The platform is designed to provide a testbed for developers looking to innovate and deploy their own blockchain and can be used as a preparatory network before launching on Polkadot — though many projects opt to stick with Kusama for their final product.
Kusama benefits from a low barrier to entry for deploying parachains, low bond requirements for validators, and is most commonly used by early-stage startups and for experimentation.
Kusama was built by the same team that created Polkadot, a company known as Parity Technologies. Its founder is Dr. Gavin Wood, a world-renowned computer scientist and programmer, who also co-founded Ethereum.
Parity Technologies has an extensive team comprised of some of the world's most successful blockchain engineers, and has over 100 employees in total spread throughout the world.
In addition, Kusama is funded by grants from the Web3 Foundation, which was launched to help "nurture and steward technologies and applications in the fields of decentralised web software protocols." The Web3 foundation also supports Kusama with research and community development thanks to its growth team.
Kusama is unusual among blockchain platforms since it is predominantly built for developers that want to launch bold, ambitious projects, with a fast-evolving pace of development.
It is built on a multichain, heterogeneously-sharded design that uses a nominated proof-of-stake (NPoS) consensus system — an alternative consensus mechanism to the energy intensive proof-of-work (POW) scheme employed by several other blockchains.
This system enables it to perform rapid on-chain upgrades without a fork, and support cross-chain message passing (XCMP) to enable communication with other parachains on the Kusama network.

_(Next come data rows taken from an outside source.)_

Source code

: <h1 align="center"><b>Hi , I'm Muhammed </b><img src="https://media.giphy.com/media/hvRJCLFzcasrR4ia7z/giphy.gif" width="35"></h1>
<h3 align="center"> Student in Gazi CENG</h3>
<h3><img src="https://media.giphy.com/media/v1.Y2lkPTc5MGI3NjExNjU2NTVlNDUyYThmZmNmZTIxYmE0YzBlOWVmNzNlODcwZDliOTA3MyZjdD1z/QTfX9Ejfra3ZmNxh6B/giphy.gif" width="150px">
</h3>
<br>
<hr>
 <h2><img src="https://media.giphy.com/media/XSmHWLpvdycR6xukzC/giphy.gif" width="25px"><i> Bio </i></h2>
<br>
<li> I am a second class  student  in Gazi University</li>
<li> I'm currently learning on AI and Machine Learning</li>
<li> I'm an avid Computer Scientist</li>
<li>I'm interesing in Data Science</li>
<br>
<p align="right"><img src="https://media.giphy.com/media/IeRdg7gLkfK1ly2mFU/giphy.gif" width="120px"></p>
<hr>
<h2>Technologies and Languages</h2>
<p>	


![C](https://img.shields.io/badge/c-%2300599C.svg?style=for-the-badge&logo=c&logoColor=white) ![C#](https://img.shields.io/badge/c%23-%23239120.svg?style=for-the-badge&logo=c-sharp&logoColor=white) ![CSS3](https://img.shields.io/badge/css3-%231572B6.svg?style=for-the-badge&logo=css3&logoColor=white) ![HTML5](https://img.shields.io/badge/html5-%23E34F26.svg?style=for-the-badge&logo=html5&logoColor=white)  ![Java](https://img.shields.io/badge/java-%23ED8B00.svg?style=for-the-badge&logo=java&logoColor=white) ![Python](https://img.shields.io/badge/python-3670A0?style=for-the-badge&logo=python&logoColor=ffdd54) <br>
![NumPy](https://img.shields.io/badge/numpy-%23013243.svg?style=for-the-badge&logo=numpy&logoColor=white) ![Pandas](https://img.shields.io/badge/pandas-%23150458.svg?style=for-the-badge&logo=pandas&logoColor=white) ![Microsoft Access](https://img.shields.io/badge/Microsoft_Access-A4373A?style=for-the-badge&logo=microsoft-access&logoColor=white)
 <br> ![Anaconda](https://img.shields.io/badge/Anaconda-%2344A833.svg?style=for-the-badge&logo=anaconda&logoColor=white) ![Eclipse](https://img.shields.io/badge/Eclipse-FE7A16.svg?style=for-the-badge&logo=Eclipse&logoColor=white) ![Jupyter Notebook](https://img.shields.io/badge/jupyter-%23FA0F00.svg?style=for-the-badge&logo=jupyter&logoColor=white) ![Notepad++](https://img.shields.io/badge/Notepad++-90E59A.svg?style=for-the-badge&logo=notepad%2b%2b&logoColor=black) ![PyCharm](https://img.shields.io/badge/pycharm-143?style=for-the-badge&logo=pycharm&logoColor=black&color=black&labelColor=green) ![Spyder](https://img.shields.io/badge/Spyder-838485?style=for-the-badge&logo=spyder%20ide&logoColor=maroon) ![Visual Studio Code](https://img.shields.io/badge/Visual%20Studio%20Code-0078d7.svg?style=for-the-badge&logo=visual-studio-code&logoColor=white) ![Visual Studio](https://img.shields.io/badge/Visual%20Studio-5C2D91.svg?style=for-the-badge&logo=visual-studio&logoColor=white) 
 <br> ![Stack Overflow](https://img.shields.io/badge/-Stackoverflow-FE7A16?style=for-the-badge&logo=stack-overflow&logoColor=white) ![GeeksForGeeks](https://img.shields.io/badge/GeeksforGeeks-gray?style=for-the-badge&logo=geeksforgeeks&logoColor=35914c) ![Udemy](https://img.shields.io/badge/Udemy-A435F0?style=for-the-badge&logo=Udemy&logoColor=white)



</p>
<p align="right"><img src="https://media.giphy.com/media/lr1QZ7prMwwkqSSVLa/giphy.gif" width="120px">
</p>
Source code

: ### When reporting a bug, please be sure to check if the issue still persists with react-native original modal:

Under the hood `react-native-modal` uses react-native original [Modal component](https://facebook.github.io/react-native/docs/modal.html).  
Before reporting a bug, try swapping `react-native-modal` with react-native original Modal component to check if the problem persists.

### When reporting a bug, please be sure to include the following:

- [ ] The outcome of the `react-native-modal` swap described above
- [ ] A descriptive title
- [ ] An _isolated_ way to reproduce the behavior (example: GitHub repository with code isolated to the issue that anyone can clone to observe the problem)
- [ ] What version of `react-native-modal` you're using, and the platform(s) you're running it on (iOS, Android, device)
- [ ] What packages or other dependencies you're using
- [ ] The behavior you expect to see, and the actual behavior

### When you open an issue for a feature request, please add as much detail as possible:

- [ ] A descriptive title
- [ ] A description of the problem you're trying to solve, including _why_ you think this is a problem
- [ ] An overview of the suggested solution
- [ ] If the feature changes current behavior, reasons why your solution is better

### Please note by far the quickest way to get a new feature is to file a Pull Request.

Like Polkadot, Kusama features on-chain governance capabilities. This on-chain governance is both decentralized and permission-less, allowing anybody with Kusama (KSM) tokens or parachain tokens to vote on their respective governance proposals, which might include putative upgrades, changes to the protocol, and feature requests. This on-chain governance procedure is roughly four times faster than that offered by Polkadot, with a combined voting and enactment period of just 15 days — leading to the rapid pace of development for projects built on Kusama.
The project serves projects that want to hit the ground running, launching updates and improvements without the need to implement a fork to do so — thereby ensuring maximum community cohesion.
As of November 2020, Kusama has a circulating supply of 8.47 million tokens, and a total supply of 10 million tokens. Unlike some other blockchains, this maximum supply is not fixed. Instead, it increases at an inflation rate of 10% per year.
The proportion of KSM that are staked changes how the newly minted KSM tokens (from inflation) are distributed. If exactly half of all KSM are staked, then Kusama validators receive 100% of newly minted tokens, whereas if it is above or below 50%, then some of the inflation rewards will go to the Kusama Treasury.
Kusama initially launched as an airdrop to those that participated in Polkadot (DOT) token sale. These were distributed at a 1:1 rate, while those without DOT were able to obtain KSM by using a frictional faucet — this has since been decommissioned. Unlike Polkadot, Kusama has not undergone redenomination to increase its circulating supply.
Kusama is built using a nominated proof-of-stake (NPoS) consensus mechanism.
This uses a network of nominators (KSM stakers) who elect nodes to participate in the transaction validation process. These nominators receive a fraction of the inflation reward if their nominator is selected on the next rotation. Validators that act dishonestly or don't meet performance requirements can have their stake slashed.
Additionally, Kusama uses a simple queuing mechanism based on Merkle trees to resolve cross-chain transactions. Relay chain validators are responsible for moving transactions from the output queue of one parachain to the input queue of the target parachain — this is a secure, trustless process that uses the same validators on each chain to pass the messages.